I would be really leery of double dissipation thermally on resistors even if
intermittent duty cycle. You're stressing them with HV anyway, adding
stress of thermal runaway maybe a good way to blow away a meter
or put yourself at risk. :^O One my OHVM posting, I size at no more
then 50% of V and thermal rating load on resistors in a divider, you
want it to be reliable for sure on HV, especially if the string opens up
and the meter displays '0' and everything is safe, right?
Moral of story; NEVER assume anything around HV.
Regards
Dave Sharpe, TCBOR
Chesterfield, VA. USA
Tesla list wrote:
> Original poster: "by way of Terry Fritz <teslalist-at-qwest-dot-net>"
<tesla729-at-cs-dot-com>
>
> Hey all,
>
> I was wanting to build a voltage divider out of some spare 10
> meg resistors that I had laying around to safely measure the
> charge voltage of my 200 uFD, 10 kV energy discharge cap bank
> for my can crusher/quarter shrinker assembly.
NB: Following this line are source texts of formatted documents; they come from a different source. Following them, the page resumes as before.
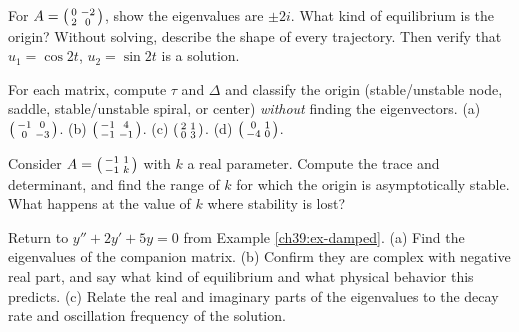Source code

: \begin{exercise}
For $A = \begin{psmallmatrix} 0 & -2 \\ 2 & 0\end{psmallmatrix}$, show the
eigenvalues are $\pm 2i$. What kind of equilibrium is the origin? Without solving,
describe the shape of every trajectory. Then verify that $u_1 = \cos 2t$, $u_2 =
\sin 2t$ is a solution.
\end{exercise}

\begin{exercise}
For each matrix, compute $\tau$ and $\Delta$ and classify the origin
(stable/unstable node, saddle, stable/unstable spiral, or center) \emph{without}
finding the eigenvectors. (a) $\begin{psmallmatrix} -1 & 0 \\ 0 &
-3\end{psmallmatrix}$. (b) $\begin{psmallmatrix} -1 & 4 \\ -1 &
-1\end{psmallmatrix}$. (c) $\begin{psmallmatrix} 2 & 1 \\ 0 &
3\end{psmallmatrix}$. (d) $\begin{psmallmatrix} 0 & 1 \\ -4 &
0\end{psmallmatrix}$.
\end{exercise}

\begin{exercise}
Consider $A = \begin{psmallmatrix} -1 & 1 \\ -1 & k\end{psmallmatrix}$ with $k$
a real parameter. Compute the trace and determinant, and find the range of $k$
for which the origin is asymptotically stable. What happens at the value of $k$
where stability is lost?
\end{exercise}

\begin{exercise}
Return to $y'' + 2y' + 5y = 0$ from Example \ref{ch39:ex-damped}. (a) Find the
eigenvalues of the companion matrix. (b) Confirm they are complex with negative
real part, and say what kind of equilibrium and what physical behavior this
predicts. (c) Relate the real and imaginary parts of the eigenvalues to the decay
rate and oscillation frequency of the solution.
\end{exercise}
I was wondering
> if I could accurately measure the known fraction of the total
> voltage by placing 10 of these resistors in series and measur-
> ing 1/10 of the total voltage across just one of the resistors?
> I know this principle works because of Ohm's law and all, but
> what my real question is would the 100 megs be too much resis-
> tance to get an accurate and reliable reading on my Sperry DVM?
> I think most DVMs have at least 20 kOhms /volt deflection so
> it seems that measuring up to 1000 volts (1/10 of the 10 kV)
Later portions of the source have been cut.